HONG KONG (Reuters) - More than 50 construction workers hired for a casino resort on the Pacific island of Saipan staged a street protest on Friday demanding to be paid, after their employer was charged with illegally importing Chinese workers on tourist visas.
The Chinese workers, who entered Saipan on tourist visas and are not allowed to work, demanded that casino contractor MCC International Saipan, a unit of state-owned Metallurgical Corporation of China Ltd, pay them wages, said eye witnesses.
“MCC return my hard earned money,” read a protest banner, according to a Facebook live update. The Facebook videos could not be verified independently by Reuters.
MCC did not respond to a request for comment.
“No passports. No work. No money,” said local legislator Ed Propst, who observed the protests.
Hong Kong-listed Imperial Pacific operates the Best Sunshine Live casino in Saipan.
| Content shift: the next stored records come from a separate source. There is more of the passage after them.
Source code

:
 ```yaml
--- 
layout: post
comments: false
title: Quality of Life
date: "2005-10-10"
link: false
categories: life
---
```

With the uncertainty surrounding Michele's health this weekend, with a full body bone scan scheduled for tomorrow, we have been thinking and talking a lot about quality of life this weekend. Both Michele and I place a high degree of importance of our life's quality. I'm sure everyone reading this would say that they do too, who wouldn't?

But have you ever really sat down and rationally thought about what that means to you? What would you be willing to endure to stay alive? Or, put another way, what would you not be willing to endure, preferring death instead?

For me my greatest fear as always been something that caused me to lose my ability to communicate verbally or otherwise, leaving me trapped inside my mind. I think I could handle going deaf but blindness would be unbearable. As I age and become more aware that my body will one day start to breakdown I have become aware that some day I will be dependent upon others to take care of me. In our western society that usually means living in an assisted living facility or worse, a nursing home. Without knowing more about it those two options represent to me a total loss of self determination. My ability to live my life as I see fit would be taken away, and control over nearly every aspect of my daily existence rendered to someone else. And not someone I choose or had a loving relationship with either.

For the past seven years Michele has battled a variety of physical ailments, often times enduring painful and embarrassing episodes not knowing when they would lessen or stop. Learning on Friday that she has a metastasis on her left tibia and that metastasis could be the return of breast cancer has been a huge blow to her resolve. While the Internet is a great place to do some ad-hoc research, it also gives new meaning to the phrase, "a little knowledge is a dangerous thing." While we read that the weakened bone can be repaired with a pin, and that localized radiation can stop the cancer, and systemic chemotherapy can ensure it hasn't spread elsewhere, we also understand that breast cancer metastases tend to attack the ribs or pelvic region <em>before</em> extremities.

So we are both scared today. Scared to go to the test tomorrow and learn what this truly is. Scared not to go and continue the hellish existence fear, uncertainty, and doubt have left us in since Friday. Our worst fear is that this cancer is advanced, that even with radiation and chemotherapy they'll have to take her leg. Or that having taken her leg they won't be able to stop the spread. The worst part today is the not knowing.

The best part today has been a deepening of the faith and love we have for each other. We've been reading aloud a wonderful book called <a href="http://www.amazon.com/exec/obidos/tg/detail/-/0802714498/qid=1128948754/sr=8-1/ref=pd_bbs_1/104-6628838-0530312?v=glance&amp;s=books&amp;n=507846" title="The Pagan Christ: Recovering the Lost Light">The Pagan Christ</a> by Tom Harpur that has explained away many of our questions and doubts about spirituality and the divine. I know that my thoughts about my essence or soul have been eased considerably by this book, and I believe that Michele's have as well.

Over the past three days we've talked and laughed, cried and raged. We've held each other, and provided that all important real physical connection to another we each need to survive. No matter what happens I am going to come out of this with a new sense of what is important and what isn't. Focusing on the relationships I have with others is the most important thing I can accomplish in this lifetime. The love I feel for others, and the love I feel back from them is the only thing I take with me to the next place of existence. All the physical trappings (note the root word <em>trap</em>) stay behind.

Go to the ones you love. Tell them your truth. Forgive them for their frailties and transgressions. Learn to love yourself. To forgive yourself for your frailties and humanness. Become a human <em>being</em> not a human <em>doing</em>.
MCC is one of the contractors engaged to complete construction of the casino resort.
“Imperial Pacific International is strongly reiterating that it does not condone the hiring and or employment of individuals by illegal means,” the company said in an email to Reuters.
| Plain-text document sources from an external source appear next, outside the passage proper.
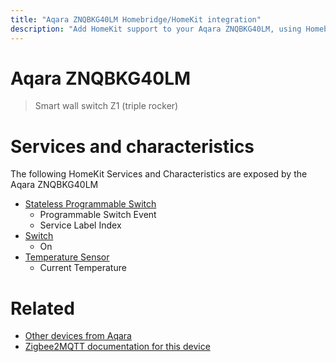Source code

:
 ```yaml
---
title: "Aqara ZNQBKG40LM Homebridge/HomeKit integration"
description: "Add HomeKit support to your Aqara ZNQBKG40LM, using Homebridge, Zigbee2MQTT and homebridge-z2m."
---
```

<!---
This file has been GENERATED using src/docgen/docgen.ts
DO NOT EDIT THIS FILE MANUALLY!
-->
# Aqara ZNQBKG40LM
> Smart wall switch Z1 (triple rocker)


# Services and characteristics
The following HomeKit Services and Characteristics are exposed by
the Aqara ZNQBKG40LM

* [Stateless Programmable Switch](../../action.md)
  * Programmable Switch Event
  * Service Label Index
* [Switch](../../switch.md)
  * On
* [Temperature Sensor](../../sensors.md)
  * Current Temperature


# Related
* [Other devices from Aqara](../index.md#aqara)
* [Zigbee2MQTT documentation for this device](https://www.zigbee2mqtt.io/devices/ZNQBKG40LM.html)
“Imperial Pacific International is emphatic in its request to all of its contractors and subcontractors to follow all local and federal labor and immigration laws and regulations in the conduct of its business, including and in particular, the hiring of construction workers.”
MCC, together with Beilida Overseas (CNMI) Ltd, were charged by the U.S. Federal Bureau of Investigation (FBI) on April 3 with illegally importing and employing Chinese workers, including one who died in March, court documents showed.
Saipan is part of the Northern Mariana Islands and has been controlled by the United States since the end of World War Two.
Its cash-strapped government approved a casino in 2014, after which Chinese investment has skyrocketed and Chinese signs and business have mushroomed across the island.
Since Imperial Pacific opened a temporary casino on the island under two years ago, its revenues have wildly outperformed the top casinos in Macau in spite of China’s battle to stop capital flight.
Scrutiny of the new Saipan casino project has intensified after the death of a construction worker in March and an FBI raid in April that found a list of more than 150 undocumented workers in a contractor’s offices, as well as a safe containing several thousand dollars in U.S. currency, several hundred Chinese yuan and employee pay stubs.
Imperial told Reuters in April that it had paid construction contractors “requisite fees for processing needed applications for workers to work on the construction problems”.
The company said it opened its new casino on March 31 but the attached resort remains unfinished with equipment strewn across the workplace. There has been a slew of more than 100 work-site injuries from fractures to crushings in the past year, volunteers helping the injured told Reuters.